Modeling lab

CH-315

Project description and explanation of Supervised ML for Gas Adsorption in MOFs

This page is part of the content downloaded from Project description and explanation of Supervised ML for Gas Adsorption in MOFs on Wednesday, 25 December 2024, 15:27. Note that some content and any files larger than 50 MB are not downloaded.

Page content

The project description

Github Readme

All the material that you need for the exercises is available on Github

We describe there two different ways in which you can run the exercises (and we recommend the first way, running it on your own computer).

Getting Started with the project

The following content is a introduction that help you with the project.

Quickstart sklearn

In this exercise, we will use the most popular Python library for machine learning---sklearn. We encourage you to visit the excellent documentation in case you have question about any function (and of course, just try to use SHIFT-TAB in Jupyter to get the docstrings). 

All supervised or unsupervised algorithms in sklearn use the same Estimator API (about which a paper was written, https://arxiv.org/abs/1309.0238, which we encourage you to read) which have two main methods : fit(X,y) and predict(X). 

So the general use of any estimator, be it a random forest or just a dummy model, is that you create an instance of your estimator 

estimator_instance = Estimator () # e.g., rf = RandomForestRegressor()

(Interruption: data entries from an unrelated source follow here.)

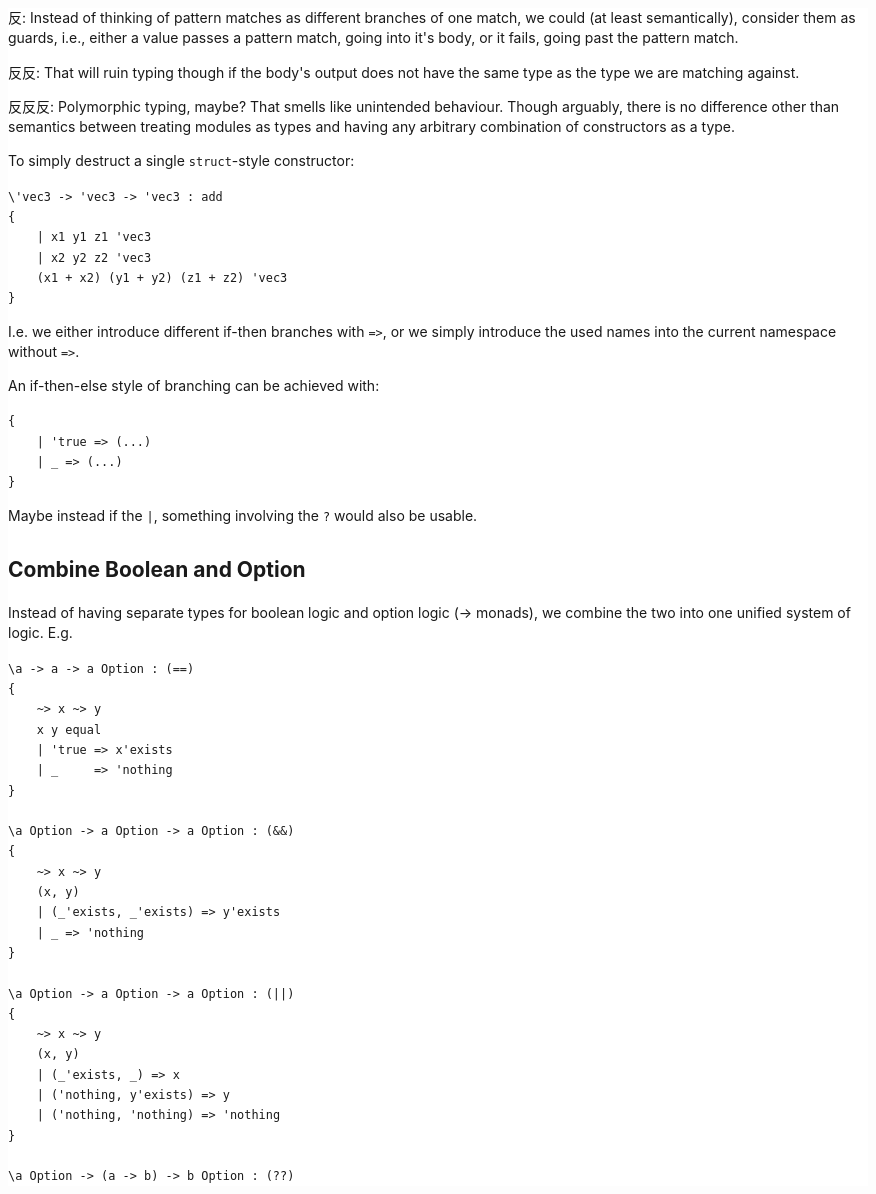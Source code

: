 反: Instead of thinking of pattern matches as different branches of one match, we could (at least semantically), consider them as guards, i.e., either a value passes a pattern match, going into it's body, or it fails, going past the pattern match.

反反: That will ruin typing though if the body's output does not have the same type as the type we are matching against.

反反反: Polymorphic typing, maybe? That smells like unintended behaviour. Though arguably, there is no difference other than semantics between treating modules as types and having any arbitrary combination of constructors as a type. 

To simply destruct a single `struct`-style constructor:

```
\'vec3 -> 'vec3 -> 'vec3 : add
{
    | x1 y1 z1 'vec3
    | x2 y2 z2 'vec3
    (x1 + x2) (y1 + y2) (z1 + z2) 'vec3
}
```

I.e. we either introduce different if-then branches with `=>`, or we simply introduce the used names into the current namespace without `=>`.

An if-then-else style of branching can be achieved with:

```
{
    | 'true => (...)
    | _ => (...)
}
```

Maybe instead if the `|`, something involving the `?` would also be usable.


## Combine Boolean and Option

Instead of having separate types for boolean logic and option logic (-> monads), we combine the two into one unified system of logic. E.g.

```
\a -> a -> a Option : (==)
{
    ~> x ~> y
    x y equal
    | 'true => x'exists
    | _     => 'nothing
}

\a Option -> a Option -> a Option : (&&)
{
    ~> x ~> y
    (x, y)
    | (_'exists, _'exists) => y'exists
    | _ => 'nothing
}

\a Option -> a Option -> a Option : (||)
{
    ~> x ~> y
    (x, y)
    | (_'exists, _) => x
    | ('nothing, y'exists) => y
    | ('nothing, 'nothing) => 'nothing
}

\a Option -> (a -> b) -> b Option : (??)
```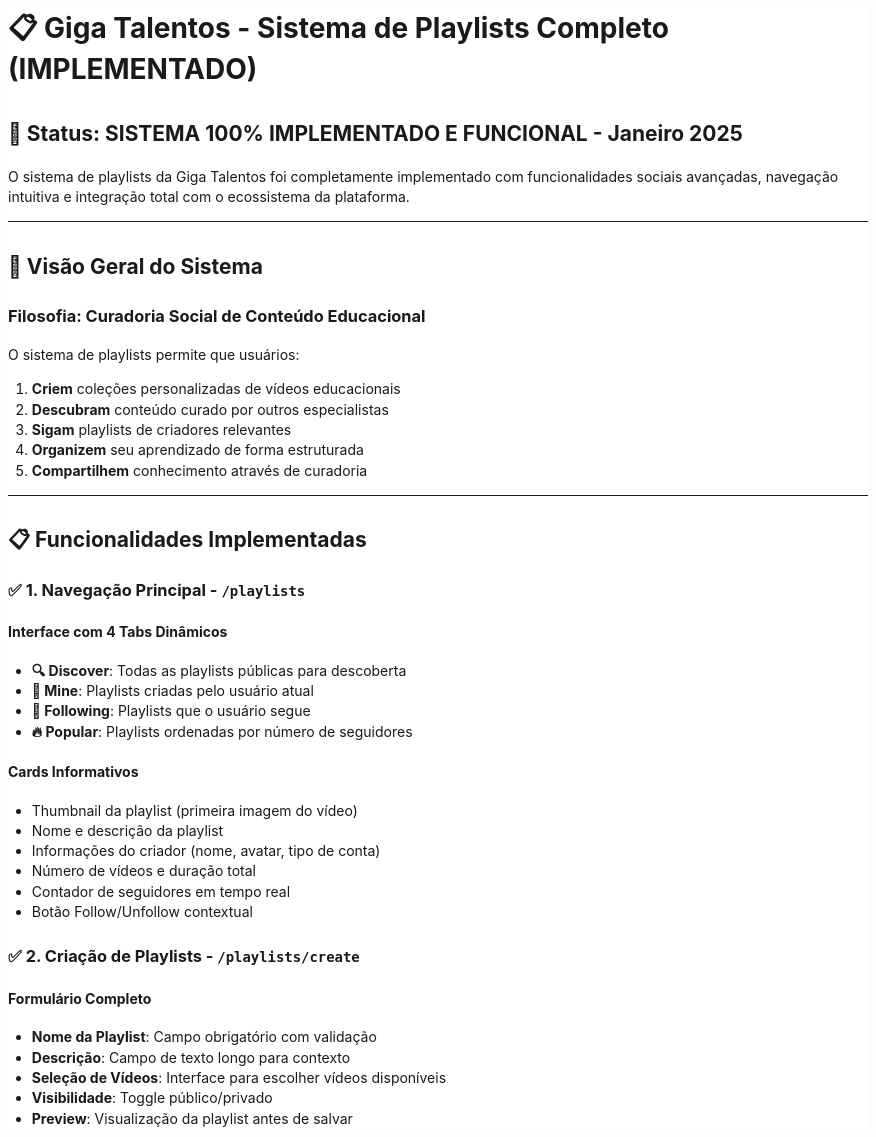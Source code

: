 # 📋 Giga Talentos - Sistema de Playlists Completo (IMPLEMENTADO)

## 🎉 Status: **SISTEMA 100% IMPLEMENTADO E FUNCIONAL** - Janeiro 2025

O sistema de playlists da Giga Talentos foi completamente implementado com funcionalidades sociais avançadas, navegação intuitiva e integração total com o ecossistema da plataforma.

---

## 🎯 **Visão Geral do Sistema**

### **Filosofia: Curadoria Social de Conteúdo Educacional**

O sistema de playlists permite que usuários:
1. **Criem** coleções personalizadas de vídeos educacionais
2. **Descubram** conteúdo curado por outros especialistas
3. **Sigam** playlists de criadores relevantes
4. **Organizem** seu aprendizado de forma estruturada
5. **Compartilhem** conhecimento através de curadoria

---

## 📋 **Funcionalidades Implementadas**

### ✅ **1. Navegação Principal - `/playlists`**

#### **Interface com 4 Tabs Dinâmicos**
- **🔍 Discover**: Todas as playlists públicas para descoberta
- **👤 Mine**: Playlists criadas pelo usuário atual
- **👥 Following**: Playlists que o usuário segue
- **🔥 Popular**: Playlists ordenadas por número de seguidores

#### **Cards Informativos**
- Thumbnail da playlist (primeira imagem do vídeo)
- Nome e descrição da playlist
- Informações do criador (nome, avatar, tipo de conta)
- Número de vídeos e duração total
- Contador de seguidores em tempo real
- Botão Follow/Unfollow contextual

### ✅ **2. Criação de Playlists - `/playlists/create`**

#### **Formulário Completo**
- **Nome da Playlist**: Campo obrigatório com validação
- **Descrição**: Campo de texto longo para contexto
- **Seleção de Vídeos**: Interface para escolher vídeos disponíveis
- **Visibilidade**: Toggle público/privado
- **Preview**: Visualização da playlist antes de salvar
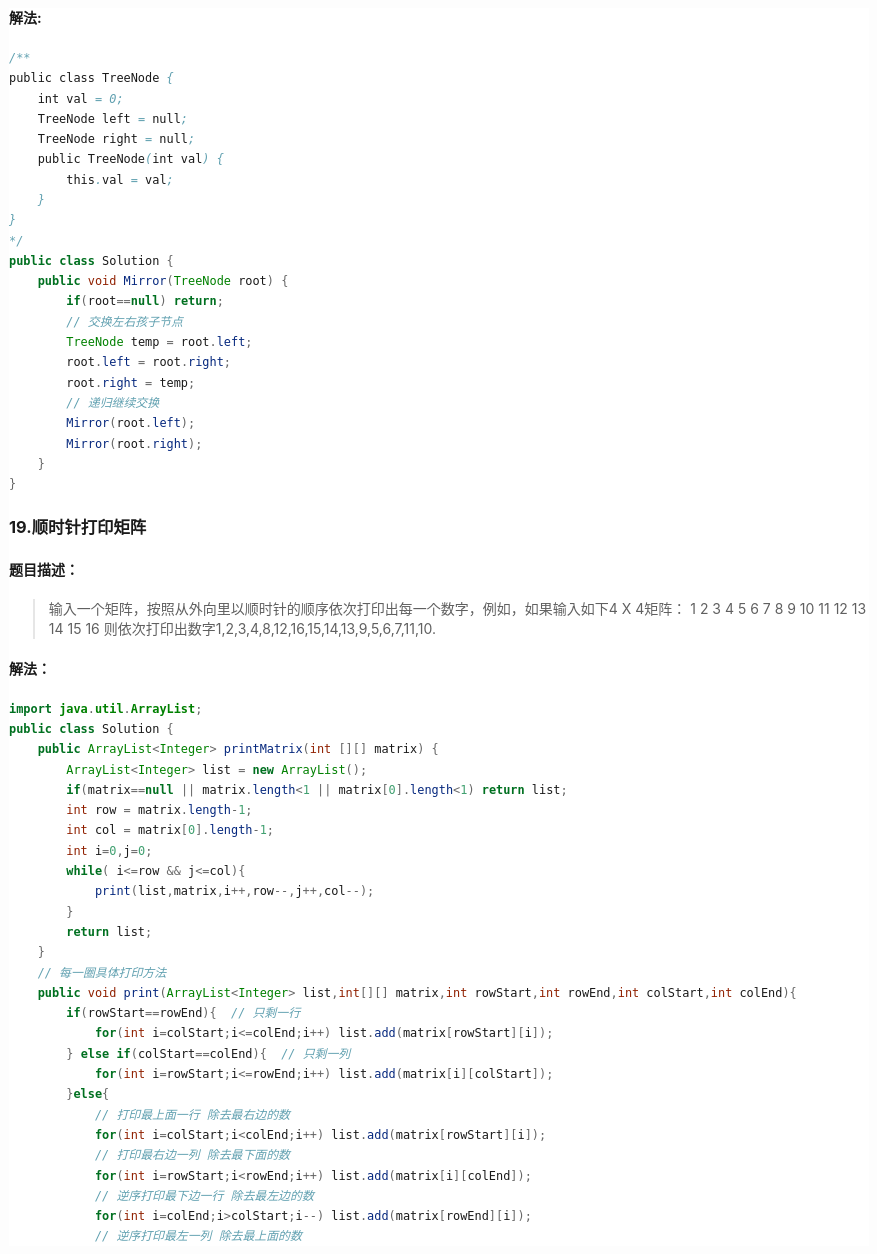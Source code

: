 #### 解法:

```java
/**
public class TreeNode {
    int val = 0;
    TreeNode left = null;
    TreeNode right = null;
    public TreeNode(int val) {
        this.val = val;
    }
}
*/
public class Solution {
    public void Mirror(TreeNode root) {
        if(root==null) return;
        // 交换左右孩子节点
        TreeNode temp = root.left;
        root.left = root.right;
        root.right = temp;
        // 递归继续交换
        Mirror(root.left);
        Mirror(root.right);
    }
}
```

### 19.顺时针打印矩阵

#### 题目描述：

> 输入一个矩阵，按照从外向里以顺时针的顺序依次打印出每一个数字，例如，如果输入如下4 X 4矩阵： 1 2 3 4 5 6 7 8 9 10 11 12 13 14 15 16 则依次打印出数字1,2,3,4,8,12,16,15,14,13,9,5,6,7,11,10.

#### 解法：

```java
import java.util.ArrayList;
public class Solution {
    public ArrayList<Integer> printMatrix(int [][] matrix) {
        ArrayList<Integer> list = new ArrayList();
        if(matrix==null || matrix.length<1 || matrix[0].length<1) return list;
        int row = matrix.length-1;
        int col = matrix[0].length-1;
        int i=0,j=0;
        while( i<=row && j<=col){
            print(list,matrix,i++,row--,j++,col--);
        }
        return list;
    }
    // 每一圈具体打印方法
    public void print(ArrayList<Integer> list,int[][] matrix,int rowStart,int rowEnd,int colStart,int colEnd){
        if(rowStart==rowEnd){  // 只剩一行
            for(int i=colStart;i<=colEnd;i++) list.add(matrix[rowStart][i]);
        } else if(colStart==colEnd){  // 只剩一列
            for(int i=rowStart;i<=rowEnd;i++) list.add(matrix[i][colStart]);
        }else{
            // 打印最上面一行 除去最右边的数
            for(int i=colStart;i<colEnd;i++) list.add(matrix[rowStart][i]);
            // 打印最右边一列 除去最下面的数
            for(int i=rowStart;i<rowEnd;i++) list.add(matrix[i][colEnd]);
            // 逆序打印最下边一行 除去最左边的数
            for(int i=colEnd;i>colStart;i--) list.add(matrix[rowEnd][i]);
            // 逆序打印最左一列 除去最上面的数
```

Then, you can fit this estimator with the fit method

estimator_instance.fit(X,y) # e.g., rf.fit(X,y) 

After fitting, you can use it for prediction 

y_predict = estimator_instance.predict(X) # e.g. y_predict = rf.predict(X) 

Another class of objects are Transformers, those can take data and transform it. For this reason they also have the transform(X) and fit_transform(X) methods: 

transformer_instance = Transformer() # e.g., scaler = StandardScaler()

transformer.fit(X) # scaler.fit(X) 

X_train = transformer.transform(X_train) # X_train = transformer.transform(X_train)

X_test = transformer.transform(X_test) # X_test = transformer.transform(X_test)

The advantage of using the sklearn objects (in contrast to doing it by hand) is that they can be efficiently chained into pipelines that can all be treated in the same way.  In this way, it is also often easier to avoid data leakage: For example, for the scaling operation you should always use the mean and the standard deviation of the training set. Sklearn will remember this if you call the .fit() method on your estimator and apply the correct mean and standard deviation if you then call .transform() (or, predict() in a pipeline).

 

Kaggle Challenge

We set up a Kaggle challenge for the course for the course in 2020.  Kaggle is a platform that you might find useful after the course to practice your data science and machine learning skills.